WHAT IS REQUIRED:
Images stay out. Everything else in the records is repeated exactly.

DATA IN THIS EXERCISE:
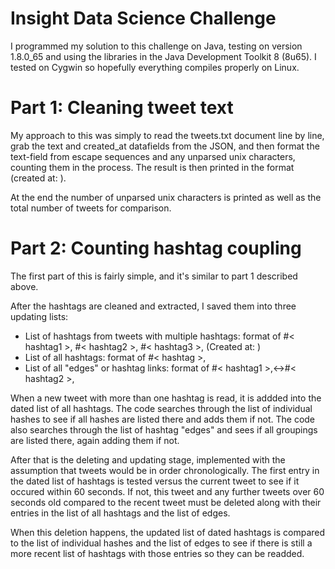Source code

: # Insight Data Science Challenge
I programmed my solution to this challenge on Java, testing on version 1.8.0_65 and using the libraries in the Java Development Toolkit 8 (8u65). I tested on Cygwin so hopefully everything compiles properly on Linux.

# Part 1: Cleaning tweet text
My approach to this was simply to read the tweets.txt document line by line, grab the text and created_at datafields from the JSON, and then format the text-field from escape sequences and any unparsed unix characters, counting them in the process. The result is then printed in the format <text> (created at: <time>).

At the end the number of unparsed unix characters is printed as well as the total number of tweets for comparison.

# Part 2: Counting hashtag coupling
The first part of this is fairly simple, and it's similar to part 1 described above.

After the hashtags are cleaned and extracted, I saved them into three updating lists:

- List of hashtags from tweets with multiple hashtags: 
format of #< hashtag1 >, #< hashtag2 >, #< hashtag3 >, (Created at: <time>)
- List of all hashtags: 
format of #< hashtag >,
- List of all "edges" or hashtag links: 
format of #< hashtag1 >,<->#< hashtag2 >,
  
When a new tweet with more than one hashtag is read, it is addded into the dated list of all hashtags. The code searches through the list of individual hashes to see if all hashes are listed there and adds them if not. The code also searches through the list of hashtag "edges" and sees if all groupings are listed there, again adding them if not.

After that is the deleting and updating stage, implemented with the assumption that tweets would be in order chronologically. The first entry in the dated list of hashtags is tested versus the current tweet to see if it occured within 60 seconds. If not, this tweet and any further tweets over 60 seconds old compared to the recent tweet must be deleted along with their entries in the list of all hashtags and the list of edges. 

When this deletion happens, the updated list of dated hashtags is compared to the list of individual hashes and the list of edges to see if there is still a more recent list of hashtags with those entries so they can be readded.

RESULT:
Source code

: # Insight Data Science Challenge
I programmed my solution to this challenge on Java, testing on version 1.8.0_65 and using the libraries in the Java Development Toolkit 8 (8u65). I tested on Cygwin so hopefully everything compiles properly on Linux.

# Part 1: Cleaning tweet text
My approach to this was simply to read the tweets.txt document line by line, grab the text and created_at datafields from the JSON, and then format the text-field from escape sequences and any unparsed unix characters, counting them in the process. The result is then printed in the format <text> (created at: <time>).

At the end the number of unparsed unix characters is printed as well as the total number of tweets for comparison.

# Part 2: Counting hashtag coupling
The first part of this is fairly simple, and it's similar to part 1 described above.

After the hashtags are cleaned and extracted, I saved them into three updating lists:

- List of hashtags from tweets with multiple hashtags: 
format of #< hashtag1 >, #< hashtag2 >, #< hashtag3 >, (Created at: <time>)
- List of all hashtags: 
format of #< hashtag >,
- List of all "edges" or hashtag links: 
format of #< hashtag1 >,<->#< hashtag2 >,
  
When a new tweet with more than one hashtag is read, it is addded into the dated list of all hashtags. The code searches through the list of individual hashes to see if all hashes are listed there and adds them if not. The code also searches through the list of hashtag "edges" and sees if all groupings are listed there, again adding them if not.

After that is the deleting and updating stage, implemented with the assumption that tweets would be in order chronologically. The first entry in the dated list of hashtags is tested versus the current tweet to see if it occured within 60 seconds. If not, this tweet and any further tweets over 60 seconds old compared to the recent tweet must be deleted along with their entries in the list of all hashtags and the list of edges. 

When this deletion happens, the updated list of dated hashtags is compared to the list of individual hashes and the list of edges to see if there is still a more recent list of hashtags with those entries so they can be readded.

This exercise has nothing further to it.